Emotional Dysregulation 

These four main areas may well vary from person to person and emotional instability and modulation may make you vulnerable to teasing and bullying in your early years as the reactions may well be more extreme and unpredictable in nature, you may push people away without realising or cling on to friendships that aren’t there. This can lead to internal problems with modulating one’s own emotions.

Cognitive Distortions, Dissociation & Psychosis

Cognitive distortions can come in many forms and affect how you deal with in particular negative emotions you may “lock them away”, project them through self-harming, other aspects that can distort reasoning are episodes of psychosis and a breakdown of internal and external reality this may be accompanied by episodes of dissociation.

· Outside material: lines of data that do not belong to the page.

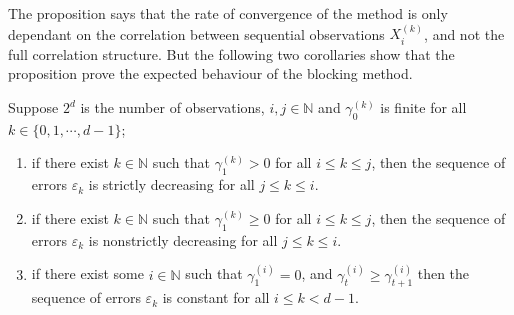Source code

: \documentclass[11pt,english,a4paper]{article}
\begin{document}
The proposition says that the rate of convergence of the method is only dependant on the correlation between sequential observations $X_i^{(k)}$, and not the full correlation structure. But the following two corollaries show that the proposition prove the expected behaviour of the blocking method.
\begin{corollary}
Suppose $2^d$ is the number of observations, $i,j\in \mathbb{N}$ and $\gamma^{(k)}_0$ is finite for all $k \in \{ 0,1,\cdots, d-1 \}$;
\begin{enumerate}
\item if there exist $k \in \mathbb{N}$ such that $\gamma^{(k)}_1 > 0$ for all $i \leq k \leq j$, then the sequence of errors $\varepsilon_k$ is strictly decreasing for all $j \leq k \leq i$.
\item if there exist $k \in \mathbb{N}$ such that $\gamma^{(k)}_1 \geq 0$ for all $i \leq k \leq j$, then the sequence of errors $\varepsilon_k$ is nonstrictly decreasing for all $j \leq k \leq i$.
\item if there exist some $i \in \mathbb{N}$ such that $\gamma^{(i)}_1 = 0$, and $\gamma^{(i)}_t \geq \gamma^{(i)}_{t+1}$ then the sequence of errors $\varepsilon_k$ is constant for all $i \leq k < d-1$.
\end{enumerate}
\end{corollary}
\end{document}
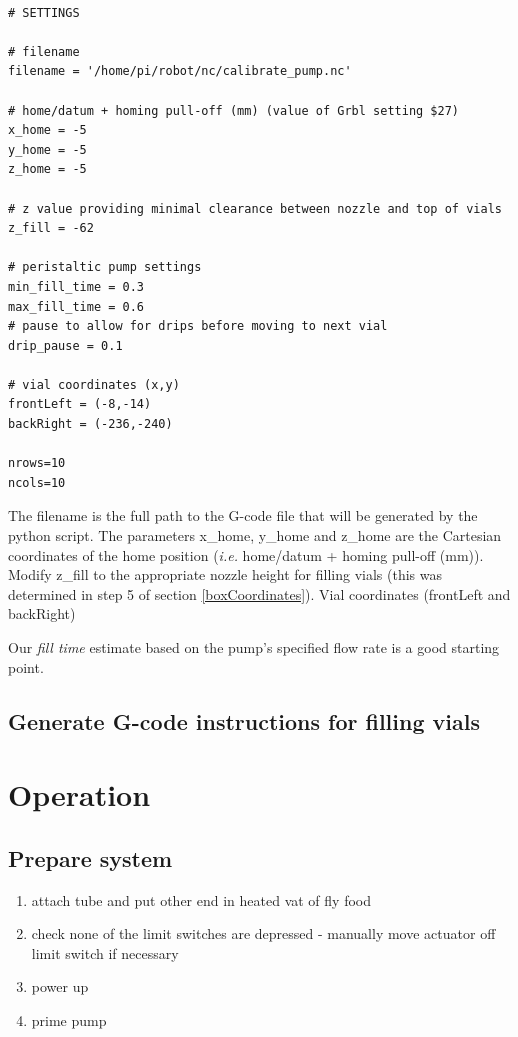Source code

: \documentclass[]{book}
\providecommand{\tightlist}{%
  \setlength{\itemsep}{0pt}\setlength{\parskip}{0pt}}
\theoremstyle{definition}
\theoremstyle{definition}
\theoremstyle{remark}
\begin{document}
\begin{verbatim}

# SETTINGS

# filename
filename = '/home/pi/robot/nc/calibrate_pump.nc'

# home/datum + homing pull-off (mm) (value of Grbl setting $27)
x_home = -5
y_home = -5
z_home = -5

# z value providing minimal clearance between nozzle and top of vials
z_fill = -62 

# peristaltic pump settings
min_fill_time = 0.3
max_fill_time = 0.6
# pause to allow for drips before moving to next vial
drip_pause = 0.1 

# vial coordinates (x,y)
frontLeft = (-8,-14)
backRight = (-236,-240)

nrows=10
ncols=10
\end{verbatim}

The filename is the full path to the G-code file that will be generated
by the python script. The parameters x\_home, y\_home and z\_home are
the Cartesian coordinates of the home position (\emph{i.e.} home/datum +
homing pull-off (mm)). Modify z\_fill to the appropriate nozzle height
for filling vials (this was determined in step 5 of section
\ref{boxCoordinates}). Vial coordinates (frontLeft and backRight)

Our \emph{fill time} estimate based on the pump's specified flow rate is
a good starting point.

\section{Generate G-code instructions for filling
vials}\label{generate-g-code-instructions-for-filling-vials}

\chapter{Operation}\label{operation}

\section{Prepare system}\label{prepare-system}

\begin{enumerate}
\def\labelenumi{\arabic{enumi}.}
\tightlist
\item
  attach tube and put other end in heated vat of fly food
\item
  check none of the limit switches are depressed - manually move
  actuator off limit switch if necessary
\item
  power up
\item
  prime pump
\end{enumerate}
\end{document}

Impulsivity & Challenges In Friendships & Relationships 

The person may want these aspects of life but maintenance for both you and the person you are friends with could be hindered by the symptoms above the changing winds of emotions, a lack of grounded identity and purpose, disruptive and sometimes paranoid thinking and firm and often “black and white” sense of what relationships and friends “should and shouldn’t be”, fear and loss and may have issues with attachment with people around them.

Coming Out The Other End?

I have documented my mental health issues over the years which includes having Borderline Personality Disorder and how that interacts with  the overall package within my “autism” and this is how of have dealt with these negative and sometimes behaviours.

  • People have their own thoughts, feelings and identities and one must respect a person’s autonomy.
  • Grounded sense of “self” I am a whole person with the ability to change.
  • Emotions are human and therefore not “abnormal” and are part of the human existence and managing them is crucial for healthy relationships.
  • All friendships and relationships are unique in their creation some last a lifetime others don’t and one must accept this.
  • I can help and empower people but not overbear them or smother them.
  • Seeking balance has a positive impact in your overall life and existence.

 

Darth Vader shows the key features of BPD 

  • He fears loss of people he is closest too. The Death of his Mother and not having a Father figure
  • He has intense and unstable relationships with the people he loves. His love for Padme and his and Father-figure friend Obi-Wan
  • He suffers from emotional dysregulation and has feelings of intense fear, rage, sadness and sorrow.  “I Hate You!”,  “Where is Padme? Is she safe is she alright?” 
  • He displays impulsivity and cognitive distortions through manipulation of Chancellor Palpatine. “In your Anger you Killed her (Padme)”
  • He has problems with self identity switching from “Anakin” to “Vader”. 

 

I have documented that when dealing with autism you must look at the rounded view that personality types and thus personality disorders can be a part of the package and if this is the case maybe we should looking a little deeper into what that means when managing a person on the autism spectrum who is in emotional crisis and the services that can be provided in the future.